◆ **Dataset entries**:
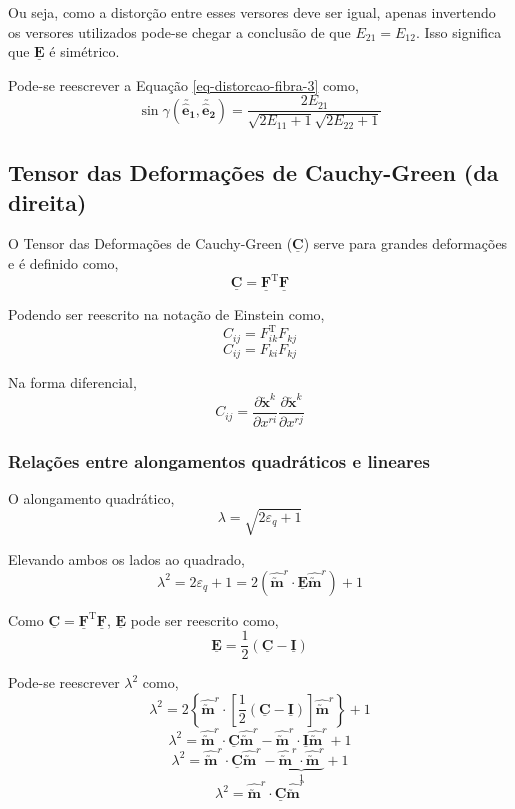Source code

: 	Ou seja, como a distorção entre esses versores deve ser igual, apenas invertendo os versores utilizados pode-se chegar a conclusão de que $E_{21}=E_{12}$. Isso significa que $\underline{\mathbf{E}}$ é simétrico.
	
	Pode-se reescrever a Equação \eqref{eq-distorcao-fibra-3} como,
	\[\sin\gamma(\utilde{\mathbf{\hat{e}_1}},\utilde{\mathbf{\hat{e}_2}})=\frac{2E_{21}}{\displaystyle\sqrt{2E_{11}+1}\sqrt{2E_{22}+1}}\]
	
	\subsection{Tensor das Deformações de Cauchy-Green (da direita)}
	
	O Tensor das Deformações de Cauchy-Green ($\underline{\mathbf{C}}$) serve para grandes deformações e é definido como,
	\begin{equation}\label{eq-def-cauchy-green}
		\underline{\mathbf{C}}=\underline{\mathbf{F}}^{\text{T}}\underline{\mathbf{F}}
	\end{equation}
	
	Podendo ser reescrito na notação de Einstein como,
	\[C_{ij}=F_{ik}^{\text{T}}F_{kj}\]
	\[C_{ij}=F_{ki}F_{kj}\]
	
	Na forma diferencial,
	\[C_{ij}=\frac{\partial \utilde{\mathbf{x}}^k}{\partial x^{ri}}\frac{\partial \utilde{\mathbf{x}}^k}{\partial x^{rj}}\]
	
	\subsubsection{Relações entre alongamentos quadráticos e lineares}
	
	O alongamento quadrático,
	\[\lambda=\sqrt{2\varepsilon_q+1}\]
	
	Elevando ambos os lados ao quadrado,
	\[\lambda^2=2\varepsilon_q+1=2(\hat{\utilde{\mathbf{m}}}^r\cdot\underline{\mathbf{E}}\hat{\utilde{\mathbf{m}}}^r)+1\]
	
	Como $\underline{\mathbf{C}}=\underline{\mathbf{F}}^{\text{T}}\underline{\mathbf{F}}$, $\underline{\mathbf{E}}$ pode ser reescrito como,
	\begin{equation}\label{eq-green-lagrange-em-funcao-de-cauchy-green}
		\underline{\mathbf{E}}=\frac{1}{2}(\underline{\mathbf{C}}-\underline{\mathbf{I}})
	\end{equation}
	
	Pode-se reescrever $\lambda^2$ como,
	\[\lambda^2=2\left\{\hat{\utilde{\mathbf{m}}}^r\cdot\left[\frac{1}{2}(\underline{\mathbf{C}}-\underline{\mathbf{I}})\right]\hat{\utilde{\mathbf{m}}}^r\right\}+1\]
	\[\lambda^2=\hat{\utilde{\mathbf{m}}}^r\cdot\underline{\mathbf{C}}\hat{\utilde{\mathbf{m}}}^r-\hat{\utilde{\mathbf{m}}}^r\cdot\underline{\mathbf{I}}\hat{\utilde{\mathbf{m}}}^r+1\]
	\[\lambda^2=\hat{\utilde{\mathbf{m}}}^r\cdot\underline{\mathbf{C}}\hat{\utilde{\mathbf{m}}}^r-\underbrace{\hat{\utilde{\mathbf{m}}}^r\cdot\hat{\utilde{\mathbf{m}}}^r}_{\displaystyle1}+1\]
	\[\lambda^2=\hat{\utilde{\mathbf{m}}}^r\cdot\underline{\mathbf{C}}\hat{\utilde{\mathbf{m}}}^r\]
	
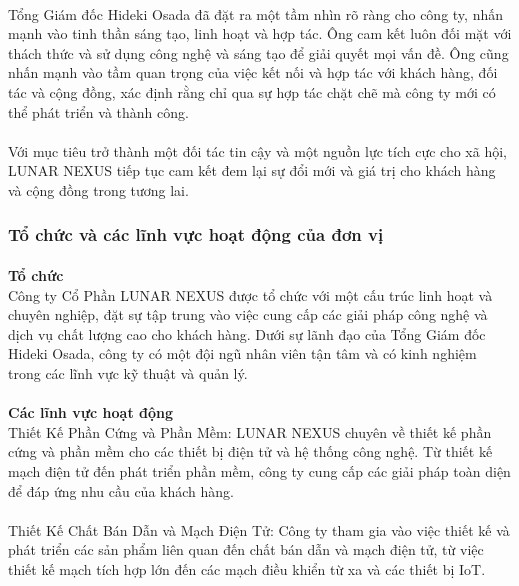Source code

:\begin{flushleft}
		\paragraph{}
		Tổng Giám đốc Hideki Osada đã đặt ra một tầm nhìn rõ ràng cho công ty, nhấn mạnh vào tinh thần sáng tạo, linh hoạt và hợp tác. Ông cam kết luôn đối mặt với thách thức và sử dụng công nghệ và sáng tạo để giải quyết mọi vấn đề. Ông cũng nhấn mạnh vào tầm quan trọng của việc kết nối và hợp tác với khách hàng, đối tác và cộng đồng, xác định rằng chỉ qua sự hợp tác chặt chẽ mà công ty mới có thể phát triển và thành công.
		\paragraph{}
		Với mục tiêu trở thành một đối tác tin cậy và một nguồn lực tích cực cho xã hội, LUNAR NEXUS tiếp tục cam kết đem lại sự đổi mới và giá trị cho khách hàng và cộng đồng trong tương lai.
		\subsubsection{Tổ chức và các lĩnh vực hoạt động của đơn vị}
		\paragraph{}
		\textbf{Tổ chức}\\
		Công ty Cổ Phần LUNAR NEXUS được tổ chức với một cấu trúc linh hoạt và chuyên nghiệp, đặt sự tập trung vào việc cung cấp các giải pháp công nghệ và dịch vụ chất lượng cao cho khách hàng. Dưới sự lãnh đạo của Tổng Giám đốc Hideki Osada, công ty có một đội ngũ nhân viên tận tâm và có kinh nghiệm trong các lĩnh vực kỹ thuật và quản lý. \\
		\paragraph{}
		\textbf{Các lĩnh vực hoạt động}\\
		Thiết Kế Phần Cứng và Phần Mềm: LUNAR NEXUS chuyên về thiết kế phần cứng và phần mềm cho các thiết bị điện tử và hệ thống công nghệ. Từ thiết kế mạch điện tử đến phát triển phần mềm, công ty cung cấp các giải pháp toàn diện để đáp ứng nhu cầu của khách hàng.\\
		\paragraph{}
		Thiết Kế Chất Bán Dẫn và Mạch Điện Tử: Công ty tham gia vào việc thiết kế và phát triển các sản phẩm liên quan đến chất bán dẫn và mạch điện tử, từ việc thiết kế mạch tích hợp lớn đến các mạch điều khiển từ xa và các thiết bị IoT.\\

\end{flushleft}
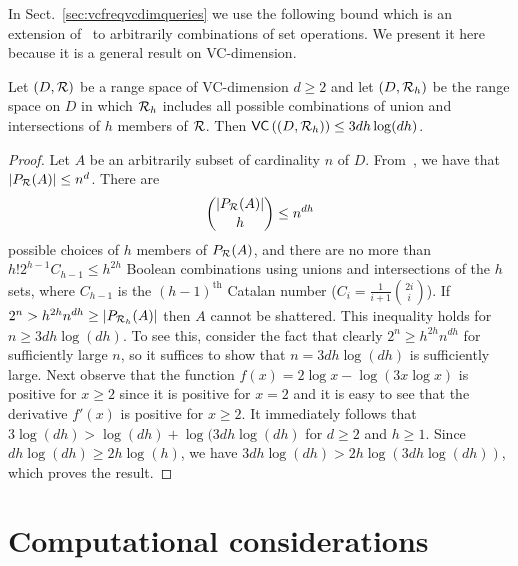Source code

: In Sect.~\ref{sec:vcfreqvcdimqueries} we use the following bound
which is an extension of~\citep[Corol.~14.4.3]{AlonS08} to arbitrarily
combinations of set operations. We present it here because it is a general
result on VC-dimension.

\begin{lemma}\label{lem:genboolcomp}
   Let $(D,\mathcal{R})$ be a range space of VC-dimension $d\ge 2$ and let $(D,\mathcal{R}_h)$ be the
  range space on $D$ in which $\mathcal{R}_h$ includes all possible combinations of 
    union and intersections of $h$ members of $\mathcal{R}$. Then
    $\mathsf{VC}\left((D,\mathcal{R}_h)\right)\le 3dh\log(dh)$.
\end{lemma}

\begin{proof}
  Let $A$ be an arbitrarily subset of cardinality $n$ of $D$.
  From~\citep[Coroll.~14.4.2]{AlonS08}, we have that $|P_{\mathcal{R}}(A)|\le n^d$. There are 
  \[
  \binom{|P_{\mathcal{R}}(A)|}{h}\le  n^{dh} \]
  possible choices of $h$ members of $P_{\mathcal{R}}(A)$, and there are no more
  than $ h! 2^{h-1} C_{h-1}\leq h^{2h}$
  Boolean combinations using unions and intersections of the $h$ sets, where
  $C_{h-1}$ is the $(h-1)^{\mathrm{th}}$ Catalan number
  ($C_i=\frac{1}{i+1}\binom{2i}{i}$). If $2^n> h^{2h}n^{dh} \geq |P_{\mathcal{R}_h}(A)|$
  then $A$ cannot be shattered. This inequality holds for $n\ge 3dh\log(dh)$. To
  see this, consider the fact that clearly $2^n\ge h^{2h}n^{dh}$ for
  sufficiently large $n$, so it suffices to show that $n=3dh\log(dh)$ is
  sufficiently large. Next observe that the function $f(x)=2\log x-\log(3x\log
  x)$ is positive for $x\ge 2$ since it is positive for $x=2$ and it is easy to
  see that the derivative $f'(x)$ is positive for $x\ge 2$. It immediately
  follows that $3\log(dh)> \log(dh)+\log(3dh\log(dh)$ for $d\ge2$ and $h\ge1$.
  Since $dh\log(dh)\ge 2h\log(h)$, we have $3dh\log(dh)> 2h\log(3dh\log(dh))$,
  which proves the result.
\end{proof}

\section{Computational considerations}
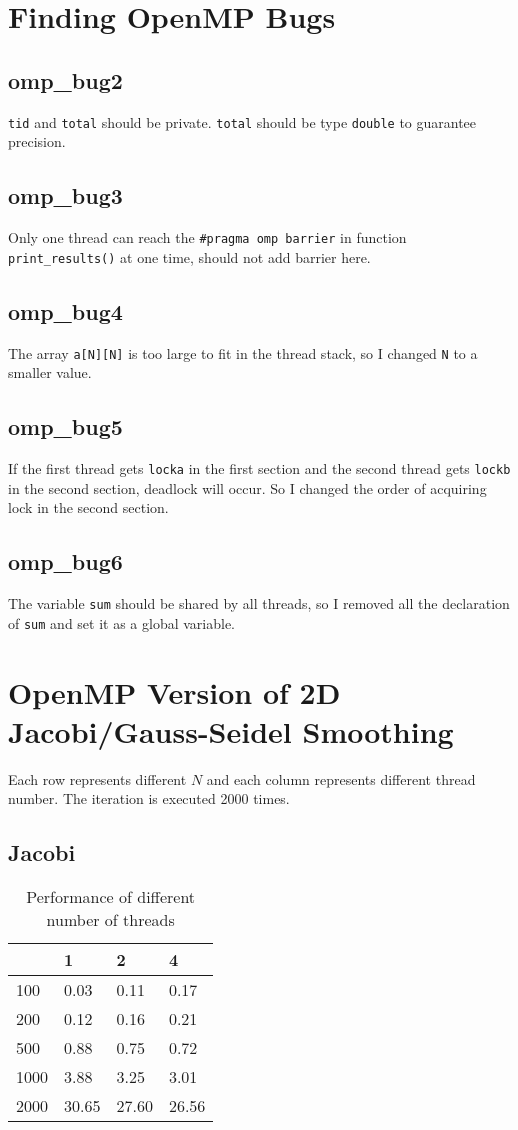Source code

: \documentclass{article}
\begin{document}
\section{Finding OpenMP Bugs}
    \subsection{omp\_bug2}
        \verb|tid| and \verb|total| should be private. \verb|total| should be type \verb|double| to guarantee precision.
    \subsection{omp\_bug3}
        Only one thread can reach the \verb|#pragma omp barrier| in function \verb|print_results()| at one time, should not add barrier here.
    \subsection{omp\_bug4}
        The array \verb|a[N][N]| is too large to fit in the thread stack, so I changed \verb|N| to a smaller value.
    \subsection{omp\_bug5}
        If the first thread gets \verb|locka| in the first section and the second thread gets \verb|lockb| in the second section, deadlock will occur. So I changed the order of acquiring lock in the second section.
    \subsection{omp\_bug6}
        The variable \verb|sum| should be shared by all threads, so I removed all the declaration of \verb|sum| and set it as a global variable.
        
\section{OpenMP Version of 2D Jacobi/Gauss-Seidel Smoothing}
    Each row represents different $N$ and each column represents different thread number. The iteration is executed 2000 times.
    \subsection{Jacobi}
    \begin{table}[htb!]
        \centering
        \begin{tabular}{|l|l|l|l|}
        \hline
         & 1 & 2 & 4 \\ \hline
        100 & 0.03 & 0.11 & 0.17 \\ \hline
        200 & 0.12 & 0.16 & 0.21 \\ \hline
        500 & 0.88 & 0.75 & 0.72 \\ \hline
        1000 & 3.88 & 3.25 & 3.01 \\ \hline
        2000 & 30.65 & 27.60 & 26.56 \\ \hline
        \end{tabular}
        \caption{Performance of different number of threads}
    \end{table}
\end{document}
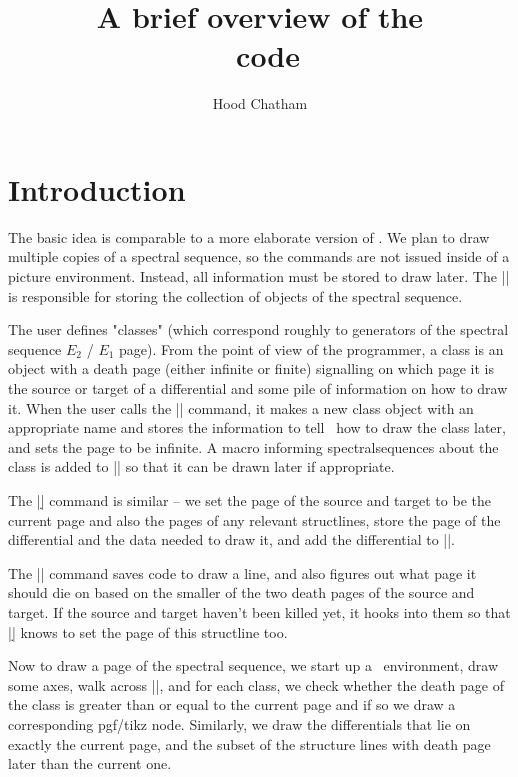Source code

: 

\def\eatclnifpresent#1{#1}
\def\pgfkeysname{pgfkeys}
\def\file#1{\path{#1.code.tex}}

\title{A brief overview of the \\ \sseqpages\ code}
\author{Hood Chatham\\\mailtoHC}
\maketitle
\section{Introduction}
The basic idea is comparable to a more elaborate version of \tikzcdpkg.
We plan to draw multiple copies of a spectral sequence, so the commands are not issued inside of a picture environment.
Instead, all information must be stored to draw later. The |\sseq@savedpaths| is responsible for storing the collection of objects of the spectral sequence.

The user defines "classes" (which correspond roughly to generators of the spectral sequence $E_2$ / $E_1$ page).
From the point of view of the programmer, a class is an object with a death page (either infinite or finite) signalling on which page it is the source or target of a differential
and some pile of information on how to draw it. When the user calls the |\class| command, it makes a new class object with an appropriate name and stores the
information to tell \spectralsequences\ how to draw the class later, and sets the page to be infinite. A macro informing spectralsequences about the class
is added to |\sseq@savedpaths| so that it can be drawn later if appropriate.

The |\d| command is similar -- we set the page of the source and target to be the current page and also the pages of any relevant structlines, store the page of the differential and the data needed to draw it, and add the differential to |\sseq@savedpaths|.

The |\structline| command saves code to draw a line, and also figures out what page it should die on based on the smaller of the two death pages of the source and target. If the source and target haven't been killed yet, it hooks into them so that |\d| knows to set the page of this structline too.

Now to draw a page of the spectral sequence, we start up a \tikzpictureenv\ environment, draw some axes,
walk across |\sseq@savedpaths|, and for each class, we check whether the death page of the class is greater than or equal to the current page and if so we draw a corresponding
pgf/tikz node. Similarly, we draw the differentials that lie on exactly the current page, and the subset of the structure lines with death page later than the current one.

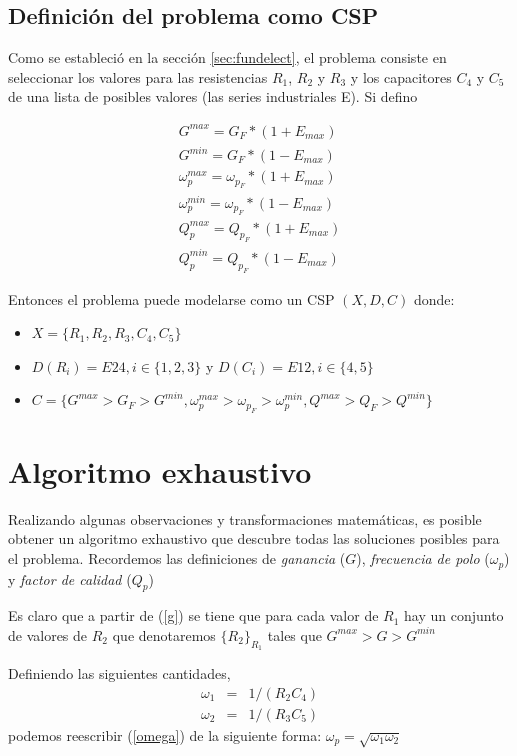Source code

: \documentclass{llncs}
\begin{document}
	\subsection{Definición del problema como CSP}
		\label{subsec:problemDefinition}
		Como se estableció en la sección \ref{sec:fundelect}, el problema consiste en seleccionar
		los valores para las resistencias $R_1$, $R_2$ y $R_3$ y los capacitores $C_4$ y $C_5$ de
		una lista de posibles valores (las series industriales E). Si defino
		
		\begin{align*}
		G^{max} = G_F * (1 + E_{max})\\
		G^{min} = G_F * (1 - E_{max})\\
		\omega_p^{max} = \omega_{p_F} * (1 + E_{max})\\
		\omega_p^{min} = \omega_{p_F} * (1 - E_{max})\\
		Q_p^{max} = Q_{p_F} * (1 + E_{max})\\
		Q_p^{min} = Q_{p_F} * (1 - E_{max})
		\end{align*}
		
		Entonces el problema puede modelarse como un CSP $(X, D, C)$ donde:
		
		\begin{itemize}
			\item $X = \{R_1, R_2, R_3, C_4, C_5\}$
			\item $D(R_i) = E24, i \in \{1,2,3\}$ y $D(C_i) = E12, i \in \{4,5\}$
			\item $C = \{G^{max} > G_F > G^{min}, \omega_p^{max} > \omega_{p_F} > \omega_p^{min},
			Q^{max} > Q_F > Q^{min}\}$
		\end{itemize}
    

  \section{\textbf{Algoritmo exhaustivo}}
  	\label{sec:exhaustSearch}
    Realizando algunas observaciones y transformaciones matem\'aticas, es posible obtener un algoritmo exhaustivo que descubre
    todas las soluciones posibles para el problema. Recordemos las definiciones
    de \textit{ganancia} ($G$), \textit{frecuencia de polo} ($\omega_p$) y
    \textit{factor de calidad} ($Q_p$)


    Es claro que a partir de (\ref{g}) se tiene que para cada valor de $R_1$ hay
    un conjunto de valores de $R_2$ que denotaremos 
    $\{R_2\}_{R_1}$ tales que $G^{max} > G > G^{min}$

    Definiendo las siguientes cantidades,
    \begin{eqnarray}
      \omega_1 &=& 1/(R_2 C_4) \nonumber \\
      \omega_2 &=& 1/(R_3 C_5)
      \label{omegas}
    \end{eqnarray}
    podemos reescribir (\ref{omega}) de la siguiente forma: $\omega_p = \sqrt{\omega_1  \omega_2}$
\end{document}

◆ **Work task**:
Reproduce, word for word, every line from the start of the records down to and including the line with "de Cauchy-Green (da"; skip the pictures.

◆ **Your solution**:
Source code

: 	Ou seja, como a distorção entre esses versores deve ser igual, apenas invertendo os versores utilizados pode-se chegar a conclusão de que $E_{21}=E_{12}$. Isso significa que $\underline{\mathbf{E}}$ é simétrico.
	
	Pode-se reescrever a Equação \eqref{eq-distorcao-fibra-3} como,
	\[\sin\gamma(\utilde{\mathbf{\hat{e}_1}},\utilde{\mathbf{\hat{e}_2}})=\frac{2E_{21}}{\displaystyle\sqrt{2E_{11}+1}\sqrt{2E_{22}+1}}\]
	
	\subsection{Tensor das Deformações de Cauchy-Green (da direita)}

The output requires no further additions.